Last week, the father of Pakistan's nuclear program, Abdul Qadeer Khan, admitted responsibility and apologized for transferring Pakistan's nuclear technology to Iran, North Korea and Libya.
"The U.S. trite smear campaign would only reveal its deplorable position and will convince no one," KCNA quoted a Foreign Ministry spokesman as saying.
"What matters here is why the U.S. is so persistently setting afloat such unverifiable fiction about [North Korea's] enriched uranium program."
North Korea accused the United States of pursuing "groundless propaganda" as a pretext for attack, "just as what it did in Iraq ."

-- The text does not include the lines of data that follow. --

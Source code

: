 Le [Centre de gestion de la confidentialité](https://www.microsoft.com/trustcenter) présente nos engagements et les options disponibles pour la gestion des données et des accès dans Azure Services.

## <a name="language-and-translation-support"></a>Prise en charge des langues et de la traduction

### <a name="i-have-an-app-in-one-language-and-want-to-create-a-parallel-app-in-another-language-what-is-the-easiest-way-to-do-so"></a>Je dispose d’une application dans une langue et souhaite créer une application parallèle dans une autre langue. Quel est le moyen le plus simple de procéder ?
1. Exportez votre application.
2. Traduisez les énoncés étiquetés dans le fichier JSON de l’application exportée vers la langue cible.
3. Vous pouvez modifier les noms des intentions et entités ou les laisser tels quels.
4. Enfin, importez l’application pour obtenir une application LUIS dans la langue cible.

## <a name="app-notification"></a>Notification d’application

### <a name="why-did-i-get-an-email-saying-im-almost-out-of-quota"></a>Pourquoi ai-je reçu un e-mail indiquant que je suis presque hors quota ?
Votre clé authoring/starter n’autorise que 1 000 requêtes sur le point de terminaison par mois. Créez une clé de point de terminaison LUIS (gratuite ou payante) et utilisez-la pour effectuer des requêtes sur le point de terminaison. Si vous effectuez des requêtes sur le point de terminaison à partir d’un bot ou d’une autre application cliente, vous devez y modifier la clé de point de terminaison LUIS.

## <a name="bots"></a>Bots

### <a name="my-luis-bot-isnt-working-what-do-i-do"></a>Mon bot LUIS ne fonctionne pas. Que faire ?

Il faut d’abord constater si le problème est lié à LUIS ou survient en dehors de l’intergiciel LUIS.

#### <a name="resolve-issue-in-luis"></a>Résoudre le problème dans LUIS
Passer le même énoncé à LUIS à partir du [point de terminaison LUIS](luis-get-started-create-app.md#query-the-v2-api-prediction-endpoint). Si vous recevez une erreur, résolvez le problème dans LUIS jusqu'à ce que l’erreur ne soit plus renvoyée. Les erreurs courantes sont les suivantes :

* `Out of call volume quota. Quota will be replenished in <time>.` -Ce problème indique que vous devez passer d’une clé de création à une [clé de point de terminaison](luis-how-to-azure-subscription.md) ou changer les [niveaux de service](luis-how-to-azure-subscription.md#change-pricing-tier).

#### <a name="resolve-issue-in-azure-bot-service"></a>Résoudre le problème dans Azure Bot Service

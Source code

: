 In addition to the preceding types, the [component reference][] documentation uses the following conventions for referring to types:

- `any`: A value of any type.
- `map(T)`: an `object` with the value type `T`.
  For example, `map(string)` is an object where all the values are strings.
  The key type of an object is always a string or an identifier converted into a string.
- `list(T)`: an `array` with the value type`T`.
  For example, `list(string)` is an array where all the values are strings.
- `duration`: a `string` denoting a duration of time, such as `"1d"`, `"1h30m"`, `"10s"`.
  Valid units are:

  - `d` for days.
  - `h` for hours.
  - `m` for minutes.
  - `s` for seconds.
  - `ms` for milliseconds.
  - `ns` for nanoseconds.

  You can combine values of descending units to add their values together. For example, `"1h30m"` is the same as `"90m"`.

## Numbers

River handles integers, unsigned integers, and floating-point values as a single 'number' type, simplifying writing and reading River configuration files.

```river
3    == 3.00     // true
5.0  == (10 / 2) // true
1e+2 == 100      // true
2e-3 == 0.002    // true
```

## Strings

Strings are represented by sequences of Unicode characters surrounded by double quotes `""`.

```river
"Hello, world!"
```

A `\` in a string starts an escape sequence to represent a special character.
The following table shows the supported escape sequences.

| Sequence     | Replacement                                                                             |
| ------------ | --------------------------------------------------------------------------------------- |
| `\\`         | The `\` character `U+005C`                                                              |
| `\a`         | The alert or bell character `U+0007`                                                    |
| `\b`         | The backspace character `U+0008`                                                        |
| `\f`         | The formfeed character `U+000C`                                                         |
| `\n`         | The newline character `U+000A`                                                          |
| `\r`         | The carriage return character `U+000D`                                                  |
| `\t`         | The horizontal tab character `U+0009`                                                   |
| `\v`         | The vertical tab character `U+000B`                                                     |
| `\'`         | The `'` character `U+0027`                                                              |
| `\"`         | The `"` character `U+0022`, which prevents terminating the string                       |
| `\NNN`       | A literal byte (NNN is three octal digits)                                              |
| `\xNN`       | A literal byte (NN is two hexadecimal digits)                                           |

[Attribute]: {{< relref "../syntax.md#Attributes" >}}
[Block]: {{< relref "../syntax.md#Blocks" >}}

After a six-month break, talks on North Korea's nuclear program are scheduled to resume February 25 in Beijing. Pyongyang accused Washington of playing up the Pakistan-North Korea nuclear connection as a way of scuttling the talks.
"The U.S. smear campaign would only provide [North Korea] with an opportunity to realize once again what a just measure it took to build nuclear deterrent force."
The nuclear dispute flared October 2002, when U.S. officials said North Korea admitted having a secret nuclear weapons program in violation of international agreements.
Representatives of six nations -- the United States, China, Russia, Japan and North and South Korea -- held talks in Beijing in August over Pyongyang's nuclear program, but took months to set a date for the second round of talks.